Simulated Author's Rebuttal

2 responses · 0 unresolved

We thank the referee for the positive evaluation and the detailed comments, which help improve the clarity of our results. We address each point below and will revise the manuscript accordingly.

read point-by-point responses

  1. Referee: [Results section (NAQI calculation)] The suppression of NAQI to zero in the accessible region is stated as possible but the manuscript does not identify the critical Hawking temperature or the explicit form of the NAQI witness (e.g., the imaginary-part-based measure) that reaches zero; this threshold should be derived from the reduced density matrix after tracing over the inaccessible modes.

    Authors: We agree that an explicit derivation of the critical Hawking temperature is needed. In the revised manuscript we will compute the NAQI witness directly from the reduced density matrix obtained after tracing over the inaccessible modes and report the precise temperature value at which the witness vanishes in the accessible region. revision: yes

  2. Referee: [Assisted distillation subsection] For assisted imaginarity distillation the opposite monotonic trends are reported, yet the fidelity expressions are not written out; without the explicit dependence on the thermal factor (1 + e^{-ω/T})^{-1} it is difficult to verify that the inaccessible-region increase is not an artifact of the chosen basis or the particular initial state.
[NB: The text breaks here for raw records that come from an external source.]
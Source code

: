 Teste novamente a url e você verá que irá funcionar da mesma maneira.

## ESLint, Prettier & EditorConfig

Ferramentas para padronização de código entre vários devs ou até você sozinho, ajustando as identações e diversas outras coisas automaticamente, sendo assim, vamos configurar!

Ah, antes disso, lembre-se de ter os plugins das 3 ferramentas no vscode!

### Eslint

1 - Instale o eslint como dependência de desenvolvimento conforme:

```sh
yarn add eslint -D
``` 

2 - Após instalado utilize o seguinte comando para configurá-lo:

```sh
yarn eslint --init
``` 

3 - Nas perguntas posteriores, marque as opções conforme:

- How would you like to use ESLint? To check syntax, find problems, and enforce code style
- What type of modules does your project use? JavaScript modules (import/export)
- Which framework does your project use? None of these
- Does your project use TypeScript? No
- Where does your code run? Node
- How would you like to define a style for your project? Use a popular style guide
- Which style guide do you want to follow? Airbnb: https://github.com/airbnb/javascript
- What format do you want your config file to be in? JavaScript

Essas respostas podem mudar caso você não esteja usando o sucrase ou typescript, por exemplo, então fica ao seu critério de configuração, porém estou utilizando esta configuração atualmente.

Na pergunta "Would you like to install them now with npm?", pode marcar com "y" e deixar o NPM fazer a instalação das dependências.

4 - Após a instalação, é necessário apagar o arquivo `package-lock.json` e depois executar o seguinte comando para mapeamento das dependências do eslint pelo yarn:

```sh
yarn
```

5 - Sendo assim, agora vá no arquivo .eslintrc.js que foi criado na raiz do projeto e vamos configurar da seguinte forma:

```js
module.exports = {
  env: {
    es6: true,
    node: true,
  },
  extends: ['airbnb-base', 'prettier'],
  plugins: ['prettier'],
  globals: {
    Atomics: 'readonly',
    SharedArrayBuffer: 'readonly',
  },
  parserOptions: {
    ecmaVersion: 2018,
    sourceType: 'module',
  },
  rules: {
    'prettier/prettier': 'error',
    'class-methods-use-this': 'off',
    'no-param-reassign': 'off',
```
    Authors: We accept the suggestion to include the explicit expressions. The revised version will present the full assisted-distillation fidelity formulas, explicitly displaying their dependence on the thermal factor (1 + e^{-ω/T})^{-1}, thereby allowing direct verification that the reported monotonic trends hold independently of the chosen basis and initial state. revision: yes

Circularity Check

0 steps flagged

Derivation is self-contained with no circularity

full rationale

The paper applies standard Bogoliubov transformations between Schwarzschild and Kruskal modes to an initial two-qubit state, then computes reduced density matrices for accessible and inaccessible regions before directly evaluating the NAQI witness and assisted fidelity. These quantities are obtained from explicit matrix elements and thermal factors in the mode mixing, without any reduction to self-definitions, fitted parameters renamed as predictions, or load-bearing self-citations. The observed suppression in the accessible region and absence in the inaccessible region follow directly from the structure of the transformed states and the chosen basis, making the central claims independent of the inputs by construction.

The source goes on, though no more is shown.